| Directions |
Scan the entries and copy each line where the word "would" is present.

| Record extracts |

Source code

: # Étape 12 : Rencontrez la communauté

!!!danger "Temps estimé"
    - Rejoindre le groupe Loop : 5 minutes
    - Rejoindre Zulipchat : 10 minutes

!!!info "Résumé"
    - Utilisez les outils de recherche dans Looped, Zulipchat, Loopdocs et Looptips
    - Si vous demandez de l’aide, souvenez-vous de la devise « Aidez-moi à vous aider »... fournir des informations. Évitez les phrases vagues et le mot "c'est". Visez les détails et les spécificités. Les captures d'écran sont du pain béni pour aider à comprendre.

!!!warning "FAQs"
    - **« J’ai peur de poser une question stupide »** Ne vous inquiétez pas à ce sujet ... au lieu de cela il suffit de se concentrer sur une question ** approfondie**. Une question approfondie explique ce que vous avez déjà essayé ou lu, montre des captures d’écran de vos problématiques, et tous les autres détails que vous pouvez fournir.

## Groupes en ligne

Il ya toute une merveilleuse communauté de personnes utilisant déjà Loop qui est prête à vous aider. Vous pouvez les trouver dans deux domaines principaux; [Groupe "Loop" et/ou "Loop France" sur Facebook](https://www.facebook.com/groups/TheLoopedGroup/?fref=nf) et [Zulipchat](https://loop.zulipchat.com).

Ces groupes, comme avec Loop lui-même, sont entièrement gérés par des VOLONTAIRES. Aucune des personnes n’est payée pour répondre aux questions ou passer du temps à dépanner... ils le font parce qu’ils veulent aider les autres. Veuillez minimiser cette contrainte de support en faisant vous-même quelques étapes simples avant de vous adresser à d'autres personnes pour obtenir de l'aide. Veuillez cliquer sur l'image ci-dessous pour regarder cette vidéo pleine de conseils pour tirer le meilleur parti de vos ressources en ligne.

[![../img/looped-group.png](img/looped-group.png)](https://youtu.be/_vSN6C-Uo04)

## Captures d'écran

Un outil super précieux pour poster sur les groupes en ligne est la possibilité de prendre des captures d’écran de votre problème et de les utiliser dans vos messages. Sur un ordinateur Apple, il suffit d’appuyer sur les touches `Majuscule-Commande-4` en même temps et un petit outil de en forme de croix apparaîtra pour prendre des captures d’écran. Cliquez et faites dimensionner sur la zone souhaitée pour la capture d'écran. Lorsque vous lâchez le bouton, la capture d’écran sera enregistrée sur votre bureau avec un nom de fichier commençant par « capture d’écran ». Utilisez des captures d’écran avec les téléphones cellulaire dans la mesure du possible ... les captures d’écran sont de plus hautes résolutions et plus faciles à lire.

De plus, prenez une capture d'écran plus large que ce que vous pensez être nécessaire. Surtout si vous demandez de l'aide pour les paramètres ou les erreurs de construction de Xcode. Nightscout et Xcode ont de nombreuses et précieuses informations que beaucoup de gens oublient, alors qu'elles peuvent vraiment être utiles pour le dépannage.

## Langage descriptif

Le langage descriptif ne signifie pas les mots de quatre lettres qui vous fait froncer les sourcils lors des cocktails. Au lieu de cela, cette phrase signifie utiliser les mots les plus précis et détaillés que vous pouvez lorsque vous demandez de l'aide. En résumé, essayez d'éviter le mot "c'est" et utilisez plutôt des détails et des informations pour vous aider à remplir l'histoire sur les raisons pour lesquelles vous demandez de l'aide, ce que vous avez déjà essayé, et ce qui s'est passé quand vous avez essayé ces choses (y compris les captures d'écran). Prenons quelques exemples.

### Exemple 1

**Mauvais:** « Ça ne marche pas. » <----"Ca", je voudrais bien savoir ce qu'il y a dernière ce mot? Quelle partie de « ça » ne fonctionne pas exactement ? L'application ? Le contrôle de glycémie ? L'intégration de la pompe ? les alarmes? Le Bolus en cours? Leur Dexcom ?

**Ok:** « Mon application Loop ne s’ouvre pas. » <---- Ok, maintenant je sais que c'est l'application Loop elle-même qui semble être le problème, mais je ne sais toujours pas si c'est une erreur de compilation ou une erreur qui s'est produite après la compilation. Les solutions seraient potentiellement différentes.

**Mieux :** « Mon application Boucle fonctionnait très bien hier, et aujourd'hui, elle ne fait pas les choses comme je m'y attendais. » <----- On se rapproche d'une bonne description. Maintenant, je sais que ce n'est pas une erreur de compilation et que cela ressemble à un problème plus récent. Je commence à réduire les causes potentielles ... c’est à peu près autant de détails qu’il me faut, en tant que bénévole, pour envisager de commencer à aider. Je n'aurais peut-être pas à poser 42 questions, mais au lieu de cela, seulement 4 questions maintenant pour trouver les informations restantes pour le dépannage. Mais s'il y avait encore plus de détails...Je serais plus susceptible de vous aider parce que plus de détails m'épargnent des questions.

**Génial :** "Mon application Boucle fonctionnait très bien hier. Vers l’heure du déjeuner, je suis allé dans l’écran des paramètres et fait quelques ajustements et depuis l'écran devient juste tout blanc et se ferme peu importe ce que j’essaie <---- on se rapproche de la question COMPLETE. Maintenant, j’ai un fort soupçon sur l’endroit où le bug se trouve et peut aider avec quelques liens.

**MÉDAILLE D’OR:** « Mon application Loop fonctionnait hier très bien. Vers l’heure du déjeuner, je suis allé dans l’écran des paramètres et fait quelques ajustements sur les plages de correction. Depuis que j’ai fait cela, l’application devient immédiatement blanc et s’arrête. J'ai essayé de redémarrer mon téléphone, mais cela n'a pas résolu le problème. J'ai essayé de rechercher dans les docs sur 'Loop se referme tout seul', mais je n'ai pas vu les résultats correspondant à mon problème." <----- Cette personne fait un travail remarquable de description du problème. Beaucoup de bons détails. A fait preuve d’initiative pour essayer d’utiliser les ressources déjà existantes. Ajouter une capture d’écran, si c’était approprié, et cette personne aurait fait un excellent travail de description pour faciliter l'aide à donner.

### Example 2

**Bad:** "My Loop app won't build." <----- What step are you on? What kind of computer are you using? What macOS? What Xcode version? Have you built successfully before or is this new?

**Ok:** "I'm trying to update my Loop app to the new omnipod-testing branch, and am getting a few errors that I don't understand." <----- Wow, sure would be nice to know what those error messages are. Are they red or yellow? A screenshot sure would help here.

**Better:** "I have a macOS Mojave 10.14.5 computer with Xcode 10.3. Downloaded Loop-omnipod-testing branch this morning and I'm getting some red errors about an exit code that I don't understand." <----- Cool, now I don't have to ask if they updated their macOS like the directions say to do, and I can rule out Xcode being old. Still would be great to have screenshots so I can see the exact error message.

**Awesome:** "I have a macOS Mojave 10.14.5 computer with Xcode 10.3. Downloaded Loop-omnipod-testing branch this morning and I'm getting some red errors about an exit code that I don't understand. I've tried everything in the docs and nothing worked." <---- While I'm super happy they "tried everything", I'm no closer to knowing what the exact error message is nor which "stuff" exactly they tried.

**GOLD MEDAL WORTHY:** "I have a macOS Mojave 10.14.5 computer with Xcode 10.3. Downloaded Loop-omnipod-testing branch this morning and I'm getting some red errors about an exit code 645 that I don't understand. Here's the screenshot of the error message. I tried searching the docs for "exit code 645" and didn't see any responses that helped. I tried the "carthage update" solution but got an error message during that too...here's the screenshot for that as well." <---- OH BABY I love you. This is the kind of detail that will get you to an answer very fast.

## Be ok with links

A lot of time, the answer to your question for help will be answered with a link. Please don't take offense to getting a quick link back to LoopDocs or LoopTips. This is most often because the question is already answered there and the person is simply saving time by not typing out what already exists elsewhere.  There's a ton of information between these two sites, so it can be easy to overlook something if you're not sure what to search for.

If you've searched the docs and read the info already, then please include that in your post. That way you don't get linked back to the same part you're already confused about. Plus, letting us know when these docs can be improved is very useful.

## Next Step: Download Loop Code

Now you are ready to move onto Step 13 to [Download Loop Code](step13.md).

==

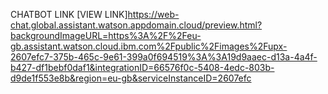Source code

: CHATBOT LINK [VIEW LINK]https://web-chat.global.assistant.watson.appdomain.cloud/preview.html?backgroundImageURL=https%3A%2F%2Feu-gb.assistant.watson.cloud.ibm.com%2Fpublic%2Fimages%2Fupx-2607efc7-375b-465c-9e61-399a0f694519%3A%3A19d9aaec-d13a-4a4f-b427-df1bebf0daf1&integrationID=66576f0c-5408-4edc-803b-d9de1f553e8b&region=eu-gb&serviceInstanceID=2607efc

| Written answer |
**Ok:** "I'm trying to update my Loop app to the new omnipod-testing branch, and am getting a few errors that I don't understand." <----- Wow, sure would be nice to know what those error messages are. Are they red or yellow? A screenshot sure would help here.
**Better:** "I have a macOS Mojave 10.14.5 computer with Xcode 10.3. Downloaded Loop-omnipod-testing branch this morning and I'm getting some red errors about an exit code that I don't understand." <----- Cool, now I don't have to ask if they updated their macOS like the directions say to do, and I can rule out Xcode being old. Still would be great to have screenshots so I can see the exact error message.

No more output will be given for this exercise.